▸ TRY IT:
Look through the records below, and copy out every line that holds the string "Estou".

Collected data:
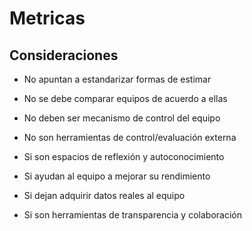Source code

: # Metricas

## Consideraciones 

* No apuntan a estandarizar formas de estimar 
* No se debe comparar equipos de acuerdo a ellas
* No deben ser mecanismo de control del equipo 
* No son herramientas de control/evaluación externa

* Si son espacios de reflexión y autoconocimiento
* Si ayudan al equipo a mejorar su rendimiento
* Si dejan adquirir datos reales al equipo 
* Si son herramientas de transparencia y colaboración 


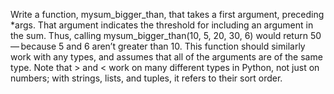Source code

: Write a function, mysum_bigger_than, that takes a first argument, preceding \*args. That argument indicates the threshold for including an argument in the sum. Thus, calling mysum_bigger_than(10, 5, 20, 30, 6) would return 50 — because 5 and 6 aren’t greater than 10. This function should similarly work with any types, and assumes that all of the arguments are of the same type. Note that > and < work on many different types in Python, not just on numbers; with strings, lists, and tuples, it refers to their sort order.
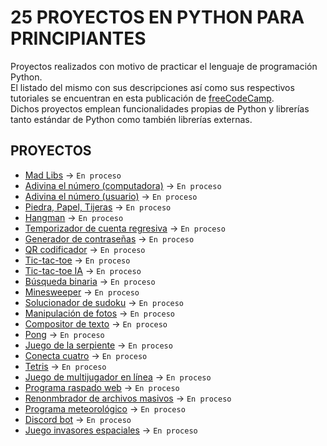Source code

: # 25 PROYECTOS EN PYTHON PARA PRINCIPIANTES

Proyectos realizados con motivo de practicar el lenguaje de programación Python.<br>
El listado del mismo con sus descripciones así como sus respectivos tutoriales se encuentran en esta publicación de [freeCodeCamp](https://www.freecodecamp.org/espanol/news/25-proyectos-en-python-para-principiantes).<br>
Dichos proyectos emplean funcionalidades propias de Python y librerías tanto estándar de Python como también librerías externas.

## PROYECTOS

- [Mad Libs](https://github.com/GusEngers/python-projects-for-beginners/tree/main/proyecto-1) →  `En proceso`
- [Adivina el número (computadora)](#) →  `En proceso`
- [Adivina el número (usuario)](#) →  `En proceso`
- [Piedra, Papel, Tijeras](#) →  `En proceso`
- [Hangman](#) →  `En proceso`
- [Temporizador de cuenta regresiva](#) →  `En proceso`
- [Generador de contraseñas](#) →  `En proceso`
- [QR codificador](#) →  `En proceso`
- [Tic-tac-toe](#) →  `En proceso`
- [Tic-tac-toe IA](#) →  `En proceso`
- [Búsqueda binaria](#) →  `En proceso`
- [Minesweeper](#) →  `En proceso`
- [Solucionador de sudoku](#) →  `En proceso`
- [Manipulación de fotos](#) →  `En proceso`
- [Compositor de texto](#) →  `En proceso`
- [Pong](#) →  `En proceso`
- [Juego de la serpiente](#) →  `En proceso`
- [Conecta cuatro](#) →  `En proceso`
- [Tetris](#) →  `En proceso`
- [Juego de multijugador en línea](#) →  `En proceso`
- [Programa raspado web](#) →  `En proceso`
- [Renonmbrador de archivos masivos](#) →  `En proceso`
- [Programa meteorológico](#) →  `En proceso`
- [Discord bot](#) →  `En proceso`
- [Juego invasores espaciales](#) →  `En proceso`
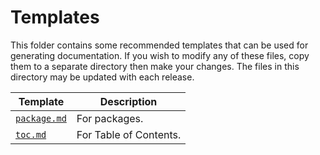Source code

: # Templates

This folder contains some recommended templates that can be used for generating documentation. If you wish to modify any of these files, copy them to a separate directory then make your changes. The files in this directory may be updated with each release.

Template | Description
--- | ---
[`package.md`](package.md) | For packages.
[`toc.md`](toc.md) | For Table of Contents.
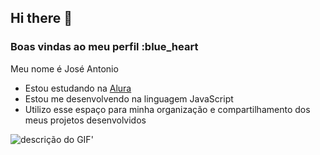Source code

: ## Hi there 👋
### Boas vindas ao meu perfil :blue_heart

Meu nome é José Antonio

- Estou estudando na [Alura](https://www.alura.com.br)
- Estou me desenvolvendo na linguagem JavaScript
- Utilizo esse espaço para minha organização e compartilhamento dos meus projetos desenvolvidos

![descrição do GIF](https://media1.tenor.com/m/OM__4caso8gAAAAC/oh-yeah-vector.gif)'
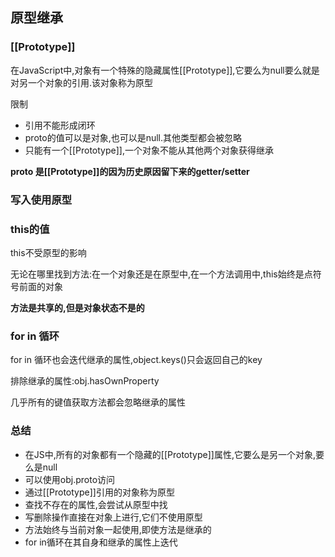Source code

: ## 原型继承

### [[Prototype]]

在JavaScript中,对象有一个特殊的隐藏属性[[Prototype]],它要么为null要么就是对另一个对象的引用.该对象称为原型

限制

- 引用不能形成闭环
- proto的值可以是对象,也可以是null.其他类型都会被忽略
- 只能有一个[[Prototype]],一个对象不能从其他两个对象获得继承

**proto 是[[Prototype]]的因为历史原因留下来的getter/setter**

### 写入使用原型

### this的值

this不受原型的影响

无论在哪里找到方法:在一个对象还是在原型中,在一个方法调用中,this始终是点符号前面的对象

**方法是共享的,但是对象状态不是的**

### for in 循环

for in 循环也会迭代继承的属性,object.keys()只会返回自己的key

排除继承的属性:obj.hasOwnProperty

几乎所有的键值获取方法都会忽略继承的属性

### 总结

- 在JS中,所有的对象都有一个隐藏的[[Prototype]]属性,它要么是另一个对象,要么是null
- 可以使用obj.proto访问
- 通过[[Prototype]]引用的对象称为原型
- 查找不存在的属性,会尝试从原型中找
- 写删除操作直接在对象上进行,它们不使用原型
- 方法始终与当前对象一起使用,即使方法是继承的
- for in循环在其自身和继承的属性上迭代

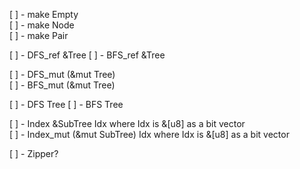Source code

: [ ] - make Empty  
[ ] - make Node  
[ ] - make Pair

[ ] - DFS_ref &Tree
[ ] - BFS_ref &Tree  

[ ] - DFS_mut (&mut Tree)  
[ ] - BFS_mut (&mut Tree)  

[ ] - DFS Tree
[ ] - BFS Tree

[ ] - Index     &SubTree       Idx where Idx is &[u8] as a bit vector  
[ ] - Index_mut (&mut SubTree) Idx where Idx is &[u8] as a bit vector  


[ ] - Zipper?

▸ EXERCISE OUTPUT:
- Estou estudando na [Alura](https://www.alura.com.br)
- Estou me desenvolvendo na linguagem JavaScript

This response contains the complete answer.